Il crollo del Ponte Morandi ha portato all'attenzione dei legislatori il problema della durabilità delle strutture in calcestruzzo armato. Una delle principali cause di degrado di questo materiale è la corrosione, che però finora non veniva considerata adeguatamente nella progettazione delle opere e nel pianificare la loro manutenzione. Esistono modelli computazionali che possono prevedere come il degrado dei materiali incide sulla tenuta strutturale dei ponti o dei viadotti ma finora non era stato possibile testarli a scala reale. Il progetto di ricerca BRIDGE|50 colma questa lacuna. Alcune delle travi di un viadotto che doveva essere demolito a Torino per fare posto a un collegamento ferroviario sono state smontate e portate in un sito sperimentale allestito allo scopo. I ricercatori ne hanno prima misurato il livello di degrado e poi le hanno sottoposte a prove di carico fino a rottura. Quello che hanno imparato potrebbe essere applicato ad altre strutture già esistenti e aiutare a pianificarne meglio la manutenzione.

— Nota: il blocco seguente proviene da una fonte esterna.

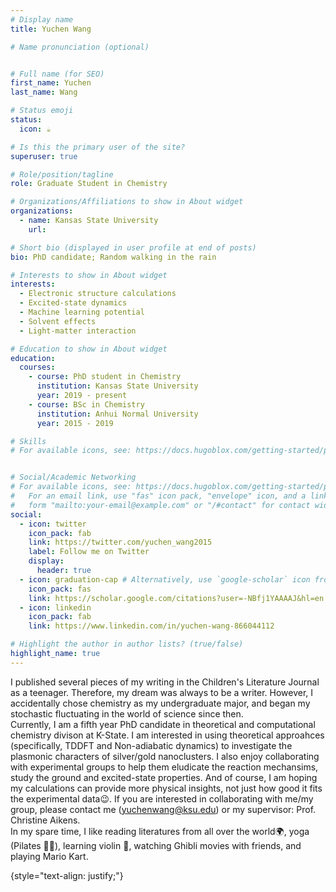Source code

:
 ```yaml
---
# Display name
title: Yuchen Wang

# Name pronunciation (optional)


# Full name (for SEO)
first_name: Yuchen
last_name: Wang

# Status emoji
status:
  icon: ☕️

# Is this the primary user of the site?
superuser: true

# Role/position/tagline
role: Graduate Student in Chemistry

# Organizations/Affiliations to show in About widget
organizations:
  - name: Kansas State University
    url: 

# Short bio (displayed in user profile at end of posts)
bio: PhD candidate; Random walking in the rain 

# Interests to show in About widget
interests:
  - Electronic structure calculations
  - Excited-state dynamics
  - Machine learning potential
  - Solvent effects
  - Light-matter interaction

# Education to show in About widget
education:
  courses:
    - course: PhD student in Chemistry
      institution: Kansas State University
      year: 2019 - present
    - course: BSc in Chemistry
      institution: Anhui Normal University
      year: 2015 - 2019

# Skills
# For available icons, see: https://docs.hugoblox.com/getting-started/page-builder/#icons


# Social/Academic Networking
# For available icons, see: https://docs.hugoblox.com/getting-started/page-builder/#icons
#   For an email link, use "fas" icon pack, "envelope" icon, and a link in the
#   form "mailto:your-email@example.com" or "/#contact" for contact widget.
social:
  - icon: twitter
    icon_pack: fab
    link: https://twitter.com/yuchen_wang2015
    label: Follow me on Twitter
    display:
      header: true
  - icon: graduation-cap # Alternatively, use `google-scholar` icon from `ai` icon pack
    icon_pack: fas
    link: https://scholar.google.com/citations?user=-NBfj1YAAAAJ&hl=en
  - icon: linkedin
    icon_pack: fab
    link: https://www.linkedin.com/in/yuchen-wang-866044112

# Highlight the author in author lists? (true/false)
highlight_name: true
---
```

I published several pieces of my writing in the Children's Literature Journal as a teenager. Therefore, my dream was always to be a writer. However, I accidentally chose chemistry as my undergraduate major, and began my stochastic fluctuating in the world of science since then. <br> Currently, I am a fifth year PhD candidate in theoretical and computational chemistry divison at K-State. I am interested in using theoretical approahces (specifically, TDDFT and Non-adiabatic dynamics) to investigate the plasmonic characters of silver/gold nanoclusters. I also enjoy collaborating with experimental groups to help them eludicate the reaction mechansims, study the ground and excited-state properties. And of course, I am hoping my calculations can provide more physical insights, not just how good it fits the experimental data😉. If you are interested in collaborating with me/my group, please contact me (yuchenwang@ksu.edu) or my supervisor: Prof. Christine Aikens. <br>
In my spare time, I like reading literatures from all over the world🌍, yoga (Pilates 🧘‍♀️), learning violin 🎻, watching Ghibli movies with friends, and playing Mario Kart.   

{style="text-align: justify;"}
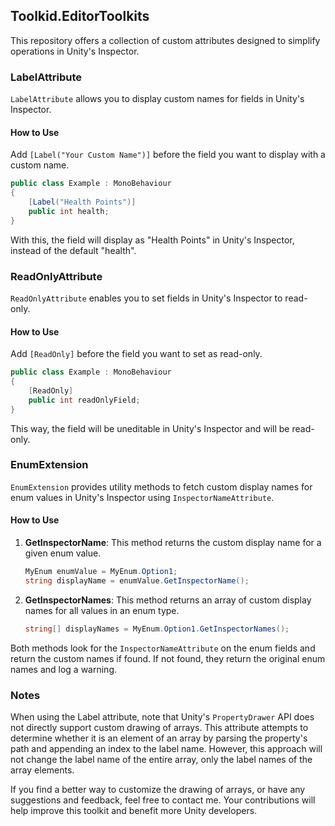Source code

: ## Toolkid.EditorToolkits

This repository offers a collection of custom attributes designed to simplify operations in Unity's Inspector.

### LabelAttribute

`LabelAttribute` allows you to display custom names for fields in Unity's Inspector.

#### How to Use

Add `[Label("Your Custom Name")]` before the field you want to display with a custom name.

```csharp
public class Example : MonoBehaviour
{
    [Label("Health Points")]
    public int health;
}
```

With this, the field will display as "Health Points" in Unity's Inspector, instead of the default "health".

### ReadOnlyAttribute

`ReadOnlyAttribute` enables you to set fields in Unity's Inspector to read-only.

#### How to Use

Add `[ReadOnly]` before the field you want to set as read-only.

```csharp
public class Example : MonoBehaviour
{
    [ReadOnly]
    public int readOnlyField;
}
```

This way, the field will be uneditable in Unity's Inspector and will be read-only.

### EnumExtension

`EnumExtension` provides utility methods to fetch custom display names for enum values in Unity's Inspector using `InspectorNameAttribute`.

#### How to Use

1. **GetInspectorName**: This method returns the custom display name for a given enum value.

    ```csharp
    MyEnum enumValue = MyEnum.Option1;
    string displayName = enumValue.GetInspectorName();
    ```

2. **GetInspectorNames**: This method returns an array of custom display names for all values in an enum type.

    ```csharp
    string[] displayNames = MyEnum.Option1.GetInspectorNames();
    ```

Both methods look for the `InspectorNameAttribute` on the enum fields and return the custom names if found. If not found, they return the original enum names and log a warning.

### Notes

When using the Label attribute, note that Unity's `PropertyDrawer` API does not directly support custom drawing of arrays. This attribute attempts to determine whether it is an element of an array by parsing the property's path and appending an index to the label name. However, this approach will not change the label name of the entire array, only the label names of the array elements.

If you find a better way to customize the drawing of arrays, or have any suggestions and feedback, feel free to contact me. Your contributions will help improve this toolkit and benefit more Unity developers.

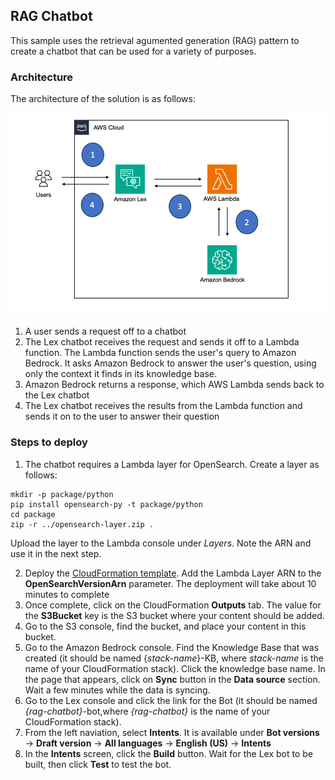 ## RAG Chatbot

This sample uses the retrieval agumented generation (RAG) pattern to create a chatbot that can be used for a variety of purposes. 

### Architecture

The architecture of the solution is as follows:

![RAG architecture](images/architecture.png)

1. A user sends a request off to a chatbot
2. The Lex chatbot receives the request and sends it off to a Lambda function. The Lambda function sends the user's query to Amazon Bedrock. It asks Amazon Bedrock to answer the user's question, using only the context it finds in its knowledge base. 
3. Amazon Bedrock returns a response, which AWS Lambda sends back to the Lex chatbot
4. The Lex chatbot receives the results from the Lambda function and sends it on to the user to answer their question

### Steps to deploy

1. The chatbot requires a Lambda layer for OpenSearch\. Create a layer as follows:

```
mkdir -p package/python
pip install opensearch-py -t package/python
cd package
zip -r ../opensearch-layer.zip .
```

Upload the layer to the Lambda console under *Layers*. Note the ARN and use it in the next step.

2. Deploy the [CloudFormation template](rag-with-KBforBedrock.yml). Add the Lambda Layer ARN to the **OpenSearchVersionArn** parameter. The deployment will take about 10 minutes to complete
3. Once complete, click on the CloudFormation **Outputs** tab. The value for the **S3Bucket** key is the S3 bucket where your content should be added. 
4. Go to the S3 console, find the bucket, and place your content in this bucket. 
5. Go to the Amazon Bedrock console. Find the Knowledge Base that was created (it should be named {*stack-name*}-KB, where *stack-name* is the name of your CloudFormation stack). Click the knowledge base name. In the page that appears, click on **Sync** button in the **Data source** section. Wait a few minutes while the data is syncing. 
6. Go to the Lex console and click the link for the Bot (it should be named *{rag-chatbot}*-bot,where *{rag-chatbot}* is the name of your CloudFormation stack). 
7. From the left naviation, select **Intents**. It is available under **Bot versions** -> **Draft version** -> **All languages** -> **English (US)** -> **Intents**
8. In the **Intents** screen, click the **Build** button. Wait for the Lex bot to be built, then click **Test** to test the bot.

Nell'immagine le operazioni di demolizione del viadotto di Corso Grosseto a Torino. Credit: Mattia Anghileri/BRIDGE|50.

Il 14 agosto 2018 la pila 9 del Viadotto del Polcevera a Genova, anche noto come Ponte Morandi, cedette portando con sé un tratto di 250 metri di ponte e la vita di 43 persone. Le pile sono gli elementi verticali che sostengono l’impalcato di un ponte, la striscia orizzontale dove transitano i veicoli. Le cause del crollo del Ponte Morandi, tuttora oggetto di accertamento, sono state ricercate anche nella corrosione dei cavi metallici degli stralli in calcestruzzo armato collegati alla sommità della pila 9.